Senate Majority Leader Harry Reid backs the private venture, and he let it be known that the privately backed train to Victorville, Calif., not the once-hoped-for magnetic levitation train to Anaheim, was the one for which the Transportation Department’s new corridor is intended.

The publicly run $12 billion maglev proposal has worn out its welcome after 30 years in the planning stages, Reid said. He reiterated that he is ready to put his efforts into the newer DesertXpress.

“I’m not going to put any more of my (time) into maglev,” Reid said. “It’s time for action in this corridor. We’re past the planning stage; we’ve got to move on and start the construction.”

Reid predicted that the $5 billion Desert-

Xpress, backed by his political supporter Sig Rogich, a Republican leader in Nevada, would be up and running by 2012. Ground would be broken early next year, and Reid said it would be built with “40 to 50 percent” private financing, and the rest government loans, if needed.

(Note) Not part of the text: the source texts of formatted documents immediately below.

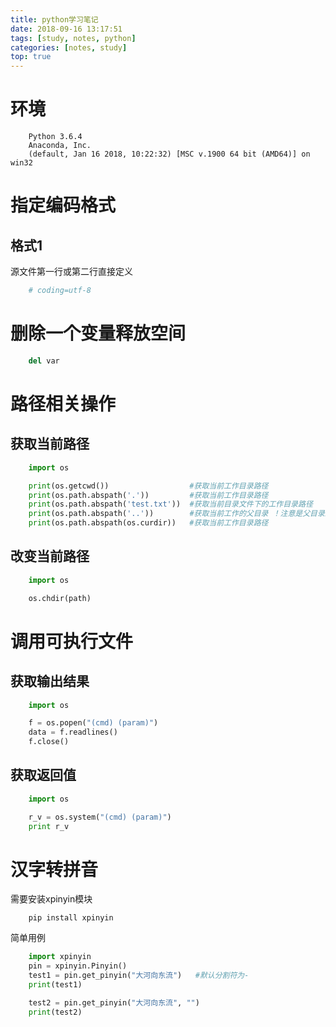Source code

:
 ```yaml
---
title: python学习笔记
date: 2018-09-16 13:17:51
tags: [study, notes, python]
categories: [notes, study]
top: true
---
```


# 环境

```
    Python 3.6.4
    Anaconda, Inc.
    (default, Jan 16 2018, 10:22:32) [MSC v.1900 64 bit (AMD64)] on win32
```

# 指定编码格式

## 格式1

源文件第一行或第二行直接定义

```python
    # coding=utf-8
```

# 删除一个变量释放空间

```python
    del var
```

# 路径相关操作

## 获取当前路径

```python
    import os

    print(os.getcwd())                  #获取当前工作目录路径
    print(os.path.abspath('.'))         #获取当前工作目录路径
    print(os.path.abspath('test.txt'))  #获取当前目录文件下的工作目录路径
    print(os.path.abspath('..'))        #获取当前工作的父目录 ！注意是父目录路径
    print(os.path.abspath(os.curdir))   #获取当前工作目录路径
```

## 改变当前路径

```python
    import os

    os.chdir(path)
```

# 调用可执行文件

## 获取输出结果

```python
    import os

    f = os.popen("(cmd) (param)")
    data = f.readlines()
    f.close()
```

## 获取返回值

```python
    import os

    r_v = os.system("(cmd) (param)")
    print r_v
```

# 汉字转拼音

需要安装xpinyin模块

```shell
    pip install xpinyin
```

简单用例

```python
    import xpinyin
    pin = xpinyin.Pinyin()
    test1 = pin.get_pinyin("大河向东流")   #默认分割符为-
    print(test1)

    test2 = pin.get_pinyin("大河向东流", "")
    print(test2)
```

The announcement Thursday came with a large map showing the DesertXpress route to Victorville, the high-desert outpost 85 miles north of Los Angeles, and its planned spur to Palmdale to connect with California’s planned north-south line connecting San Francisco, Los Angeles and Orange County.

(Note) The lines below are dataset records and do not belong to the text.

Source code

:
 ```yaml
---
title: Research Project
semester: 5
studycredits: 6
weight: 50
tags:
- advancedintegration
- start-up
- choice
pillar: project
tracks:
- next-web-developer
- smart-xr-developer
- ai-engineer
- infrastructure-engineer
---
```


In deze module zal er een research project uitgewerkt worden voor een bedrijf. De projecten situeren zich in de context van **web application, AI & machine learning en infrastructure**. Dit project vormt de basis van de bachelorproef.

But the Transportation Department made it clear later in the day that it did not supply that map. Also, Transportation Secretary Ray LaHood declined to weigh in on the fierce competition between the two Las Vegas trains.

“We believe that the development of regional high-speed passenger rail systems will create jobs, spur economic development and provide positive environmental benefits for all Americans,” LaHood said in a statement.

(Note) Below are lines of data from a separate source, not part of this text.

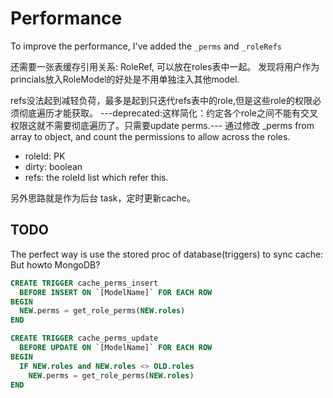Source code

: # Performance

To improve the performance, I've added the `_perms` and `_roleRefs`


还需要一张表缓存引用关系: RoleRef, 可以放在roles表中一起。
发现将用户作为princials放入RoleModel的好处是不用单独注入其他model.

refs没法起到减轻负荷，最多是起到只迭代refs表中的role,但是这些role的权限必须彻底遍历才能获取。
---deprecated:这样简化：约定各个role之间不能有交叉权限这就不需要彻底遍历了。只需要update perms.---
通过修改 _perms from array to object, and count the permissions to allow across the roles.




* roleId: PK
* dirty: boolean
* refs: the roleId list which refer this.

另外思路就是作为后台 task，定时更新cache。



## TODO

The perfect way is use the stored proc of database(triggers) to sync cache:
But howto MongoDB?

```sql
CREATE TRIGGER cache_perms_insert
  BEFORE INSERT ON `[ModelName]` FOR EACH ROW
BEGIN
  NEW.perms = get_role_perms(NEW.roles)
END

CREATE TRIGGER cache_perms_update
  BEFORE UPDATE ON `[ModelName]` FOR EACH ROW
BEGIN
  IF NEW.roles and NEW.roles <> OLD.roles
    NEW.perms = get_role_perms(NEW.roles)
END
```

A Transportation spokeswoman later explained that the department did not choose one train over the other. “We didn’t pick a route,” she said. “We know there are obviously two competing proposals. The states decide.”

Technically, the Las Vegas route is an extension of the department’s existing California corridor, an offshoot of that state’s $45 billion line, which will be financed in part by an $11 billion bond passed by voters last fall.

Establishing a corridor will open the door to allow the Las Vegas project to compete for $8 billion in federal stimulus money passed by Congress this year, as well as other federal aid.

However, DesertXpress does not immediately qualify for that money because it is not a state-sponsored agency, which is required under federal guidelines. No private companies can independently qualify.

DesertXpress has insisted it has no interest in tapping the stimulus money, but said it may want low-interest government loans. The company has said it intends to privately finance 30 percent of the cost, but would borrow the rest — about $3.5 billion.

The Transportation Department runs a loan program that can fund 100 percent of the project, payable in 35 years.

Experts say there are virtually no privately run rail lines in operation anywhere in the world because they cannot be built without public money, and cannot turn a profit. The private monorail system in Las Vegas may soon seek public aid.

DesertXpress issued a statement saying it was “thrilled” with the day’s announcement. The company has poured $25 million into planning documents.

“The solid support expressed for our privately funded DesertXpress project today, as part of a great solution to

I-15 congestion and as a lifeline to Nevada’s tourism industry, is significant,” DesertXpress President Tom Stone said.

The publicly run maglev proposal will continue to press on, its backers said.

“We intend to move ahead,” said Neil Cummings, president of American Magline Group, the private consortium hired by the California Nevada Super Speed Train Commission to build the maglev train.

He understood, however, the message at the conference.

“Certainly, there was no mention of the maglev system,” he said.